# [Exercise aim]
In the records that follow, the lines from the one containing "supposed to be" to the one containing "to directly work", inclusive, are to be given again exactly.

# [Information shown]
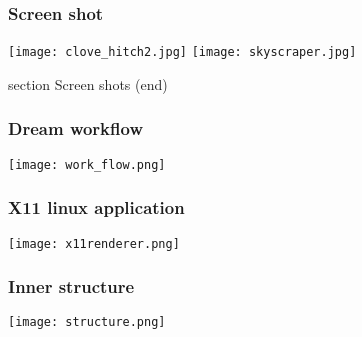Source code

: \begin{frame}\frametitle{Screen shot} 
\texttt{[image: clove\_hitch2.jpg]}
\texttt{[image: skyscraper.jpg]}
\end{frame}

 section Screen shots (end)

\begin{frame}\frametitle{Dream workflow} 
\begin{center}
\texttt{[image: work\_flow.png]}
\end{center}
\end{frame}

\begin{frame}\frametitle{X11 linux application} 
\begin{center}
\texttt{[image: x11renderer.png]}
\end{center}
\end{frame}

\begin{frame}\frametitle{Inner structure} 
\begin{center}
\texttt{[image: structure.png]}
\end{center}
\end{frame}


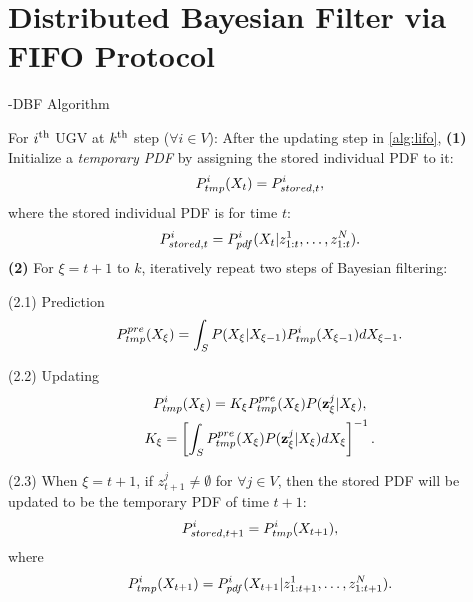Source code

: \section{Distributed Bayesian Filter via FIFO Protocol}\label{sec:\proto-dbf}
	
		\begin{algorithm}
			\caption{\proto-DBF Algorithm}\label{alg:lifo-dbf}
			\begin{algorithmic}
				\State For $i^\text{th}$ UGV at $k^\text{th}$ step ($\forall i\in V$):
				\State After the updating step in \cref{alg:lifo},
				\State\textbf{(1)} Initialize a \textit{temporary PDF} by assigning the stored individual PDF to it:
				\small\begin{equation*}
				P^i_{tmp}(X_{t})= P^i_{stored,t},
				\end{equation*}\normalsize		
				where the stored individual PDF is for time $t$:
				\small\begin{equation*}
				P^i_{stored,t} = P^i_{pdf}(X_{t}|z^1_{1:t},\dots,z^N_{1:t}).
				\end{equation*}\normalsize	
				\State\textbf{(2)} For $\xi=t+1$ to $k$, iteratively repeat two steps of Bayesian filtering:
				
				\State(2.1) Prediction 
				\small\begin{equation*}
				P_{tmp}^{pre}(X_{\xi})=\int_{S} P(X_{\xi}|X_{\xi-1})P^i_{tmp}(X_{\xi-1})dX_{\xi-1}.
				\end{equation*} \normalsize
				
				\State(2.2) Updating
				\small\begin{gather*}
				P^i_{tmp}(X_{\xi})=K_{\xi} P_{tmp}^{pre}(X_{\xi})P(\mathbf{z}^j_{\xi}|X_{\xi}),\\
				K_{\xi}=\left[\int_S P_{tmp}^{pre}(X_{\xi})P(\mathbf{z}^j_{\xi}|X_{\xi})dX_{\xi}\right]^{-1}.
				\end{gather*} \normalsize
				
				\State(2.3) When $\xi=t+1$, if $z^j_{t+1}\neq\emptyset$ for $\forall j\in V$, then the stored PDF will be updated to be the temporary PDF of time $t+1$:
				\small\begin{equation*}
				P^i_{stored,t+1}=P^i_{tmp}(X_{t+1}),
				\end{equation*}\normalsize
				where 
				\small\begin{equation*}
				P^i_{tmp}(X_{t+1})=P^i_{pdf}(X_{t+1}|z^1_{1:t+1},\dots,z^N_{1:t+1}).
				\end{equation*}\normalsize
				

\end{algorithmic}
\end{algorithm}
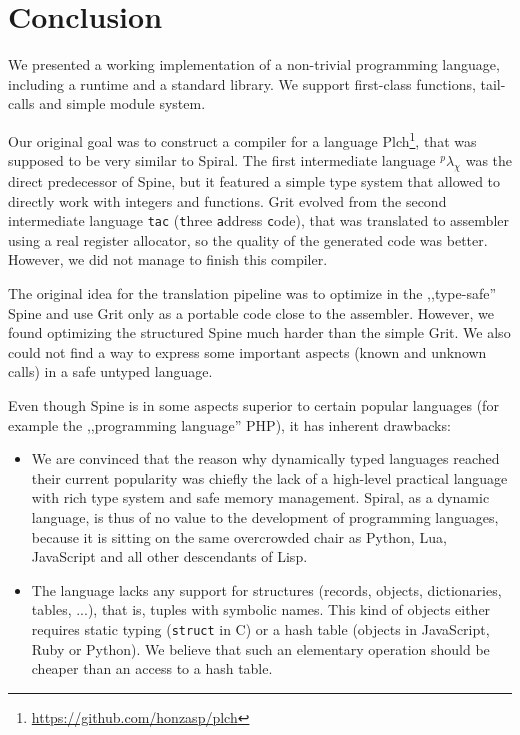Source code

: \chapter{Conclusion}

We presented a working implementation of a non-trivial programming language,
including a runtime and a standard library. We support first-class functions,
tail-calls and simple module system.

Our original goal was to construct a compiler for a language
Plch\footnote{\url{https://github.com/honzasp/plch}}, that was supposed to be
very similar to Spiral. The first intermediate language $^p\lambda_\chi$ was the
direct predecessor of Spine, but it featured a simple type system that allowed
to directly work with integers and functions. Grit evolved from the second
intermediate language \texttt{tac} (\texttt{t}hree \texttt{a}ddress
\texttt{c}ode), that was translated to assembler using a real register
allocator, so the quality of the generated code was better. However, we did not
manage to finish this compiler.

The original idea for the translation pipeline was to optimize in the
,,type-safe'' Spine and use Grit only as a portable code close to the assembler.
However, we found optimizing the structured Spine much harder than the simple
Grit. We also could not find a way to express some important aspects (known and
unknown calls) in a safe untyped language.

Even though Spine is in some aspects superior to certain popular languages (for
example the ,,programming language'' PHP), it has inherent drawbacks:

\begin{itemize}
  \item We are convinced that the reason why dynamically typed languages reached
    their current popularity was chiefly the lack of a high-level practical
    language with rich type system and safe memory management. Spiral, as a
    dynamic language, is thus of no value to the development of programming
    languages, because it is sitting on the same overcrowded chair as Python,
    Lua, JavaScript and all other descendants of Lisp.

  \item The language lacks any support for structures (records, objects,
    dictionaries, tables, ...), that is, tuples with symbolic names. This kind
    of objects either requires static typing (\texttt{struct} in C) or a hash
    table (objects in JavaScript, Ruby or Python). We believe that such an
    elementary operation should be cheaper than an access to a hash table.
\end{itemize}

# [Written solution]
Plch\footnote{\url{https://github.com/honzasp/plch}}, that was supposed to be
very similar to Spiral. The first intermediate language $^p\lambda_\chi$ was the
direct predecessor of Spine, but it featured a simple type system that allowed
to directly work with integers and functions. Grit evolved from the second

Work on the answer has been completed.